Elles sont pétillantes et pleines de vie, et surtout de rêves.
Je les observe du coin de l’oeil, avec le sourire.
« J’aaadooore les enfants ! », dit l’une d’elles. « Je rêve de travailler en école maternelle. D’ailleurs, je veux plein d’enfants, j’en voudrais 12 !! »

De la nostalgie et de la sagesse s’emparent alors de moi.
À leur jeune âge, on est bien loin de s’imaginer qu’enfanter peut s’avérer difficile…

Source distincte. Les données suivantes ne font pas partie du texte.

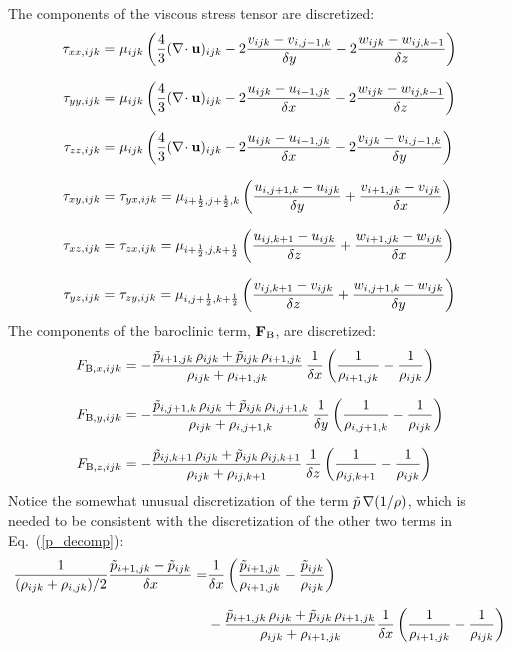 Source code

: The components of the viscous stress tensor are discretized:
\begin{align}
\tau_{xx,ijk} &= \mu_{ijk} \left( \frac{4}{3} (\nabla\!\cdot {\mathbf{u}})_{ijk} - 2 \frac{v_{ijk}-v_{i,j-1,k}}{\delta y} - 2 \frac{w_{ijk}-w_{ij,k-1}}{\delta z} \right)  \\[.1in]
\tau_{yy,ijk} &= \mu_{ijk} \left( \frac{4}{3} (\nabla\!\cdot {\mathbf{u}})_{ijk} - 2 \frac{u_{ijk}-u_{i-1,jk}}{\delta x}  - 2 \frac{w_{ijk}-w_{ij,k-1}}{\delta z} \right)  \\[.1in]
\tau_{zz,ijk} &= \mu_{ijk} \left( \frac{4}{3} (\nabla\!\cdot {\mathbf{u}})_{ijk} - 2 \frac{u_{ijk}-u_{i-1,jk}}{\delta x}  - 2 \frac{v_{ijk}-v_{i,j-1,k}}{\delta y} \right)  \\[.1in]
\tau_{xy,ijk} &= \tau_{yx,ijk} = \mu_{i+\frac{1}{2},j+\frac{1}{2},k} \left( \frac{u_{i,j+1,k}-u_{ijk}}{\delta y} + \frac{v_{i+1,jk} -v_{ijk}}{\delta x} \right) \\[.1in]
\tau_{xz,ijk} &= \tau_{zx,ijk} = \mu_{i+\frac{1}{2},j,k+\frac{1}{2}} \left( \frac{u_{ij,k+1}-u_{ijk}}{\delta z}  + \frac{w_{i+1,jk}-w_{ijk}}{\delta x} \right) \\[.1in]
\tau_{yz,ijk} &= \tau_{zy,ijk} = \mu_{i,j+\frac{1}{2},k+\frac{1}{2}} \left( \frac{v_{ij,k+1}-v_{ijk}}{\delta z}  + \frac{w_{i,j+1,k}-w_{ijk}}{\delta y} \right)
\end{align}
The components of the baroclinic term, ${\mathbf{F}}_{\rm B}$, are discretized:
\begin{align}
F_{{\rm B},x,ijk} &=  - \frac{\tilde{p}_{i+1,jk}  \, \rho_{ijk} + \tilde{p}_{ijk} \, \rho_{i+1,jk}}{\rho_{ijk}+\rho_{i+1,jk}}   \, \frac{1}{\delta x} \left( \frac{1}{\rho_{i+1,jk}}  - \frac{1}{\rho_{ijk}} \right) \\[.1in]
F_{{\rm B},y,ijk} &=  - \frac{\tilde{p}_{i,j+1,k} \, \rho_{ijk} + \tilde{p}_{ijk} \, \rho_{i,j+1,k}}{\rho_{ijk}+\rho_{i,j+1,k}} \, \frac{1}{\delta y} \left( \frac{1}{\rho_{i,j+1,k}} - \frac{1}{\rho_{ijk}} \right) \\[.1in]
F_{{\rm B},z,ijk} &=  - \frac{\tilde{p}_{ij,k+1}  \, \rho_{ijk} + \tilde{p}_{ijk} \, \rho_{ij,k+1}}{\rho_{ijk}+\rho_{ij,k+1}}   \, \frac{1}{\delta z} \left( \frac{1}{\rho_{ij,k+1}}  - \frac{1}{\rho_{ijk}} \right)
\end{align}
Notice the somewhat unusual discretization of the term $\tilde{p} \, \nabla (1/\rho)$, which is needed to be consistent with the discretization of the other two terms in Eq.~(\ref{p_decomp}):
\begin{align}
  \frac{1}{(\rho_{ijk}+\rho_{i,jk})/2} \frac{\tilde{p}_{i+1,jk}-\tilde{p}_{ijk}}{\delta x} =& \frac{1}{\delta x} \left( \frac{\tilde{p}_{i+1,jk}}{\rho_{i+1,jk}}-\frac{\tilde{p}_{ijk}}{\rho_{ijk}} \right) \nonumber \\[.1in]
  & - \frac{\tilde{p}_{i+1,jk} \, \rho_{ijk} + \tilde{p}_{ijk} \, \rho_{i+1,jk}}{\rho_{ijk}+\rho_{i+1,jk}} \frac{1}{\delta x} \left( \frac{1}{\rho_{i+1,jk}} - \frac{1}{\rho_{ijk}} \right)
\end{align}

Pleine de bienveillance et forte de mon vécu, je les écoute parler et me retrouve alors projetée plus de 15 ans en arrière, des étoiles dans les yeux…

Je les entends discuter et cette conversation m’interpelle.
Celle qui dit rêver d’une famille nombreuse indique, sûre d’elle, que ce ne sont pas les enfants qui sont difficiles à gérer à l’école, mais bien les parents !
J’ai trouvé son analyse très juste.
Et ce que lui répond alors sa copine me touche également : « Oui, mais c’est normal en même temps, ils laissent leur enfant pour la première fois vraiment, c’est difficile ».
Elles ont en effet déjà compris tant de choses…
Elles me surprennent par leur maturité, et en même temps me touchent par leur insouciance.

Cette légèreté dans leur attitude est d’ailleurs belle à voir.
Elle fait du bien à mon coeur de femme et de maman.

Elle me ramène des années plus tôt, avec mes rêves à moi plein la tête…

Une famille nombreuse.
C’est évident: j’aurai une grande famille ! J’aime tellement les enfants, j’en voudrais 4 !
2 garçons, 2 filles, comme ont fait mes parents, ce serait l’idéal !

Ahhh, une fille…
Je pourrais enfin remplir mon rôle maternant comme il se doit et combler le manque d’une petite soeur.
Car étant la dernière de la famille, je n’ai jamais pu être celle qui s’amuse à maquiller, coiffer, chouchouter, celle à qui on pique les robes et les chaussures, et celle qui console des chagrins d’amour…

Et puis, je la vois elle.
Elle semble toute fragile et forte à la fois.
Elle se met à l’écart. Je la vois donc seule dans son coin, tandis que ses camarades sont attroupées.
Je lui propose la place qui est à mes côtés, mais elle ne souhaite pas s’assoir.
Je les vois ensuite descendre du tramway et encore une fois tout le monde se rassemble en petits groupes. Sauf elle.
Dans son attitude et son éloquence, observées plus tôt, elle semble pourtant bien dans sa peau. Mais en la voyant de côté, c’est mon coeur de jeune fille cette fois qui est touché.

Mes souvenirs remontent alors à la surface. Ceux d’une enfant tellement sensible qu’elle en devient fragile, ceux d’une enfant naïve et manquant cruellement de confiance en elle. Ceux d’une enfant aux traumatismes insoupçonnés.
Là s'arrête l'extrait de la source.